Pruning crape myrtles properly, like any other skill, requires knowing what you are doing to achieve success. The old idea that anyone with a chain saw or a pruning saw can be a landscape pruner is far from the truth. More trees are killed or ruined each year from improper pruning than by pests. Remember that pruning is done to supply additional energy for the development of flowers and limbs that remain on the plant. Pruning essentially involves removing plant parts to improve the health, landscape effect, or value of the plant.
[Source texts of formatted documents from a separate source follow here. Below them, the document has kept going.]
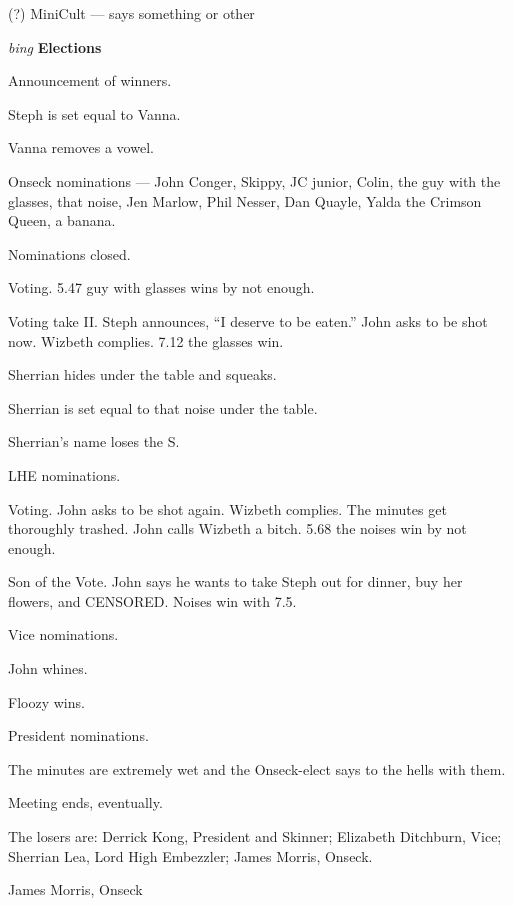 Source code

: (?) MiniCult --- says something or other

\vspace{.15in}
{\em bing\/} {\bf Elections\/}

Announcement of winners.

Steph is set equal to Vanna.

Vanna removes a vowel.

Onseck nominations --- John Conger, Skippy, JC junior, Colin, the guy
with the glasses, that noise, Jen Marlow, Phil Nesser, Dan Quayle,
Yalda the Crimson Queen, a banana.

Nominations closed.

Voting.  5.47 guy with glasses wins by not enough.

Voting take II.  Steph announces, ``I deserve to be eaten.''  John asks
to be shot now.  Wizbeth complies.  7.12 the glasses win.

Sherrian hides under the table and squeaks.

Sherrian is set equal to that noise under the table.

Sherrian's name loses the S.

LHE nominations.

Voting.  John asks to be shot again.  Wizbeth complies.  The minutes get
thoroughly trashed.  John calls Wizbeth a bitch.  5.68 the noises win
by not enough.

Son of the Vote.  John says he wants to take Steph out for dinner, buy
her flowers, and CENSORED.  Noises win with 7.5.

Vice nominations.

John whines.

Floozy wins.

President nominations.

The minutes are extremely wet and the Onseck-elect says to the hells
with them.

Meeting ends, eventually.
\vspace{0.15in}

The losers are:  Derrick Kong, President and Skinner; Elizabeth
Ditchburn, Vice; Sherrian Lea, Lord High Embezzler; James Morris,
Onseck.
\vspace{0.15in}

James Morris, Onseck


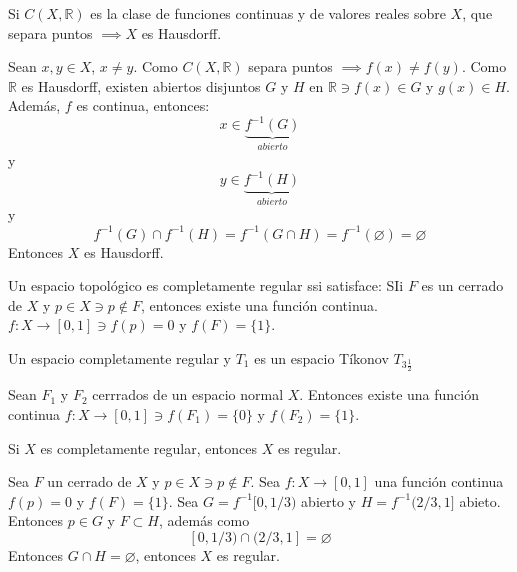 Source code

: \begin{prop}
    Si $C(X,\mathbb{R})$ es la clase de funciones continuas y de valores reales sobre $X$, que separa puntos $\implies X$ es Hausdorff. 
    \begin{dem}
        Sean $x,y\in X$, $x\neq y$. Como $C(X,\mathbb{R})$ separa puntos $\implies f(x)\neq f(y)$. Como $\mathbb{R}$ es Hausdorff, existen abiertos disjuntos $G$ y $H$ en $\mathbb{R}\ni f(x)\in G$ y $g(x)\in H$. Además, $f$ es continua, entonces: 
        $$x\in \underbrace{f^{-1}(G)}_{abierto}$$
        y  
        $$y\in \underbrace{f^{-1}(H)}_{abierto}$$
        y 
        $$f^{-1}(G)\cap f^{-1}(H)= f^{-1}(G\cap H)=f^{-1}(\varnothing)=\varnothing$$
        Entonces $X$ es Hausdorff.
    \end{dem}
\end{prop}


\begin{definicion}
    Un espacio topológico es completamente regular ssi satisface: SIi $F$ es un cerrado de $X$ y $p\in X\ni p\not\in F$, entonces existe una función continua. $f:X\to [0,1]\ni f(p)=0$ y $f(F)=\{1\}$.
\end{definicion}


\begin{nota}
    Un espacio completamente regular y $T_1$ es un espacio  Tíkonov $T_{3  \frac{1}{2}}$
\end{nota}


\begin{nota}
    Sean $F_1$ y $F_2$ cerrrados de un espacio normal $X$. Entonces existe una función continua $f:X\to [0,1]\ni f(F_1)=\{0\}$ y $f(F_2)=\{1\}$.
\end{nota}

\begin{teorema}
    Si $X$ es completamente regular, entonces $X$ es regular. 
    \begin{dem}
        Sea $F$ un cerrado de $X$ y $p\in X\ni p\not\in F$. Sea $f:X\to [0,1]$ una función continua $f(p)=0$ y $f(F)=\{1\}$. Sea $G=f^{-1}[0,1/3)$ abierto y $H=f^{-1}(2/3,1]$ abieto. Entonces $p\in G$ y $F\subset H$, además como $$[0,1/3)\cap (2/3,1]=\varnothing$$
        Entonces $G\cap H=\varnothing$, entonces $X$ es regular. 
    \end{dem}
\end{teorema}


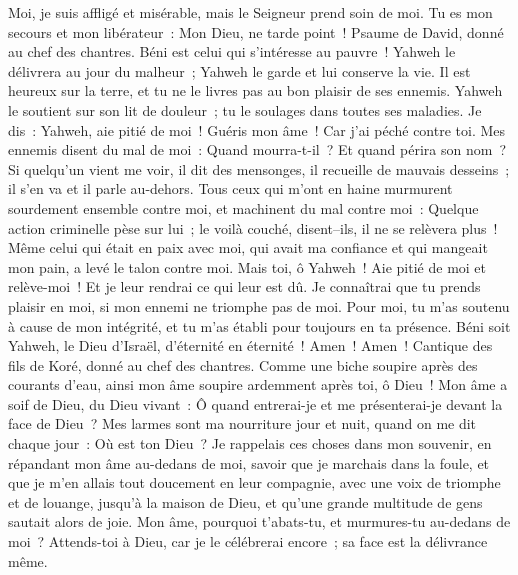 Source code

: \begin{multicols}{2}
Moi, je suis affligé et misérable, mais le Seigneur prend soin de moi. Tu es mon secours et mon libérateur~: Mon Dieu, ne tarde point~!
\VerseOne{}Psaume de David, donné au chef des chantres.
Béni est celui qui s'intéresse au pauvre~! Yahweh le délivrera au jour du malheur~;
Yahweh le garde et lui conserve la vie. Il est heureux sur la terre, et tu ne le livres pas au bon plaisir de ses ennemis.
Yahweh le soutient sur son lit de douleur~; tu le soulages dans toutes ses maladies.
Je dis~: Yahweh, aie pitié de moi~! Guéris mon âme~! Car j'ai péché contre toi.
Mes ennemis disent du mal de moi~: Quand mourra-t-il~? Et quand périra son nom~?
Si quelqu'un vient me voir, il dit des mensonges, il recueille de mauvais desseins~; il s'en va et il parle au-dehors.
Tous ceux qui m'ont en haine murmurent sourdement ensemble contre moi, et machinent du mal contre moi~:
Quelque action criminelle pèse sur lui~; le voilà couché, disent–ils, il ne se relèvera plus~!
Même celui qui était en paix avec moi, qui avait ma confiance et qui mangeait mon pain, a levé le talon contre moi.
Mais toi, ô Yahweh~! Aie pitié de moi et relève-moi~! Et je leur rendrai ce qui leur est dû.
Je connaîtrai que tu prends plaisir en moi, si mon ennemi ne triomphe pas de moi.
Pour moi, tu m'as soutenu à cause de mon intégrité, et tu m'as établi pour toujours en ta présence.
Béni soit Yahweh, le Dieu d'Israël, d'éternité en éternité~! Amen~! Amen~!
\VerseOne{}Cantique des fils de Koré, donné au chef des chantres.
Comme une biche soupire après des courants d'eau, ainsi mon âme soupire ardemment après toi, ô Dieu~!
Mon âme a soif de Dieu, du Dieu vivant~: Ô quand entrerai-je et me présenterai-je devant la face de Dieu~?
Mes larmes sont ma nourriture jour et nuit, quand on me dit chaque jour~: Où est ton Dieu~?
Je rappelais ces choses dans mon souvenir, en répandant mon âme au-dedans de moi, savoir que je marchais dans la foule, et que je m'en allais tout doucement en leur compagnie, avec une voix de triomphe et de louange, jusqu'à la maison de Dieu, et qu'une grande multitude de gens sautait alors de joie.
Mon âme, pourquoi t'abats-tu, et murmures-tu au-dedans de moi~? Attends-toi à Dieu, car je le célébrerai encore~; sa face est la délivrance même.

\end{multicols}
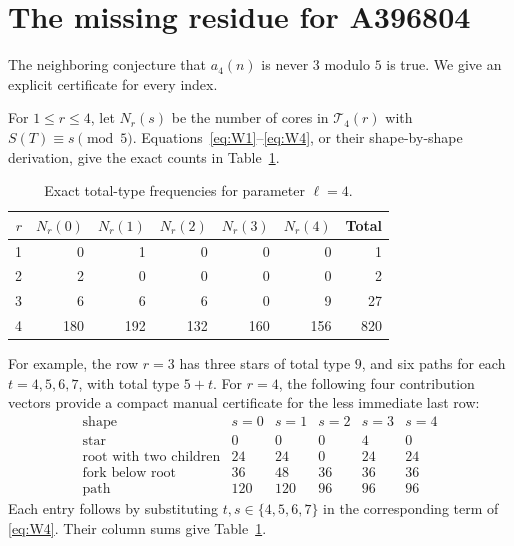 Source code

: \documentclass[11pt,letterpaper]{article}
\theoremstyle{definition}
\theoremstyle{remark}
\newcommand{\T}{\mathcal T}
\begin{document}
\section{The missing residue for A396804}\label{sec:avoidance}
The neighboring conjecture that $a_4(n)$ is never $3$ modulo $5$ is true.
We give an explicit certificate for every index.

For $1\le r\le4$, let $N_r(s)$ be the number of cores in $\T_4(r)$ with
$S(T)\equiv s\pmod5$. Equations~\eqref{eq:W1}--\eqref{eq:W4}, or their
shape-by-shape derivation, give the exact counts in
Table~\ref{tab:weights4}.
\begin{table}[ht]
\centering
\begin{tabular}{@{}rrrrrrr@{}}
\toprule
$r$ & $N_r(0)$ & $N_r(1)$ & $N_r(2)$ & $N_r(3)$ & $N_r(4)$ & Total\\
\midrule
1&0&1&0&0&0&1\\
2&2&0&0&0&0&2\\
3&6&6&6&0&9&27\\
4&180&192&132&160&156&820\\
\bottomrule
\end{tabular}
\caption{Exact total-type frequencies for parameter $\ell=4$.}
\label{tab:weights4}
\end{table}
For example, the row $r=3$ has three stars of total type $9$, and six
paths for each $t=4,5,6,7$, with total type $5+t$.
For $r=4$, the following four contribution vectors provide a compact
manual certificate for the less immediate last row:
\begin{equation}\label{eq:shape4vectors}
\begin{array}{c|rrrrr}
\text{shape}&s=0&s=1&s=2&s=3&s=4\\\hline
\text{star}&0&0&0&4&0\\
\text{root with two children}&24&24&0&24&24\\
\text{fork below root}&36&48&36&36&36\\
\text{path}&120&120&96&96&96
\end{array}
\end{equation}
Each entry follows by substituting $t,s\in\{4,5,6,7\}$ in the
corresponding term of \eqref{eq:W4}. Their column sums give
Table~\ref{tab:weights4}.
\end{document}
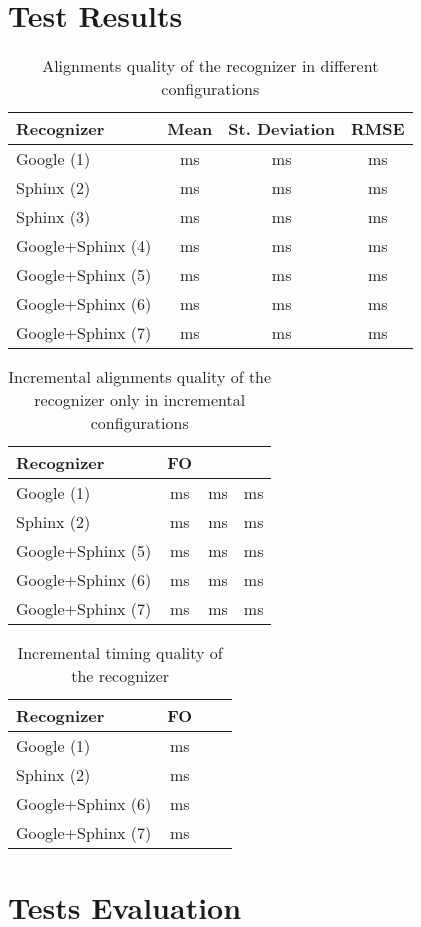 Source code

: \section {Test Results} 
\begin {table}
\label{tab:alignment_non_increm} 
\begin{center}
    \begin{tabular}{| l | c | c | c |}
    \hline
    Recognizer & Mean & St. Deviation & RMSE \\ \hline
    Google (1)  & ms & ms & ms \\ \hline
    Sphinx (2)  & ms & ms & ms \\ \hline
    Sphinx (3)  & ms & ms & ms \\ \hline
    Google+Sphinx (4)  & ms & ms & ms \\ \hline
    Google+Sphinx (5)  & ms & ms & ms \\ \hline
    Google+Sphinx (6)  & ms & ms & ms \\ \hline
     Google+Sphinx (7)  & ms & ms & ms \\ \hline   
    \end{tabular}
\caption {Alignments quality of the recognizer in different configurations}
\end{center}
\end {table}

\begin {table}
\label{tab:alignment_incr} 
\begin{center}
    \begin{tabular}{| l | c | c | c |}
    \hline
    Recognizer & FO \\ \hline
    Google (1)  & ms & ms & ms \\ \hline
    Sphinx (2)  & ms & ms & ms \\ \hline
    Google+Sphinx (5)  & ms & ms & ms \\ \hline
    Google+Sphinx (6)  & ms & ms & ms \\ \hline
    Google+Sphinx (7)  & ms & ms & ms \\ \hline   
    \end{tabular}
\caption {Incremental alignments quality of the recognizer only in incremental
configurations}
\end{center}
\end {table}

\begin {table}
\label{tab:alignment_incr} 
\begin{center}
    \begin{tabular}{| l | c | c | c |}
    \hline
    Recognizer & FO \\ \hline
    Google (1)  & ms  \\ \hline
    Sphinx (2)  & ms  \\ \hline
    Google+Sphinx (6)  & ms  \\ \hline
    Google+Sphinx (7)  & ms  \\ \hline   
    \end{tabular}
\caption {Incremental timing quality of the recognizer}
\end{center}
\end {table}



\section {Tests Evaluation}  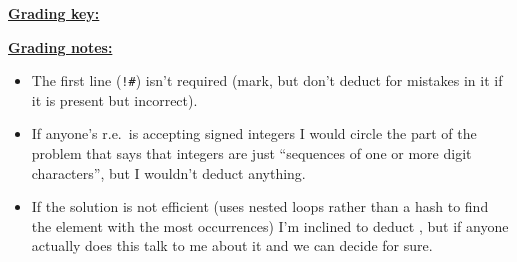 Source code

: \documentclass[11pt,fleqn]{article}
\begin{document}
\begin{enumerate}
\begin{info}{\textbf{\underline{Grading key:}}}
\begin{itemize}
            \end{itemize}

          \end{info}

          \begin{info}{\textbf{\underline{Grading notes:}}}

            \smallskip

            \begin{itemize}

              \addtolength{\itemsep}{1mm}

              \item The first line (\texttt{!\#}) isn't required (mark, but
                    don't deduct for mistakes in it if it is present but
                    incorrect).

              \item If anyone's r.e.\ is accepting signed integers I would
                    circle the part of the problem that says that integers
                    are just ``sequences of one or more digit characters'',
                    but I wouldn't deduct anything.

              \item If the solution is not efficient (uses nested loops
                    rather than a hash to find the element with the most
                    occurrences) I'm inclined to deduct , but if
                    anyone actually does this talk to me about it and we can
                    decide for sure.

            \end{itemize}

          \end{info}


  \end{enumerate}
\end{document}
The practice of chopping off the tops of crape myrtle trees has become very commonplace but is completely unnecessary. Many people believe that it is required to promote flowering; some prune because the plant is too large for the space provided; others see their neighbors doing it and feel the need to follow suit. There are some instances in which pruning crape myrtles properly requires heavy pruning, but light pruning is usually all that is needed. The amount of pruning depends on the desired shape and size of the plant.
Crape myrtle can be a low-maintenance plant, and besides adhering to pruning crape myrtles properly, the best way to ensure this is to choose the cultivar that best suits your landscape needs before planting. There are many new cultivars in different sizes and colors. The dwarf (3 to 6 feet) and semi-dwarf (7 to 15 feet) selections now available make it easy to choose the right size plant for a certain space.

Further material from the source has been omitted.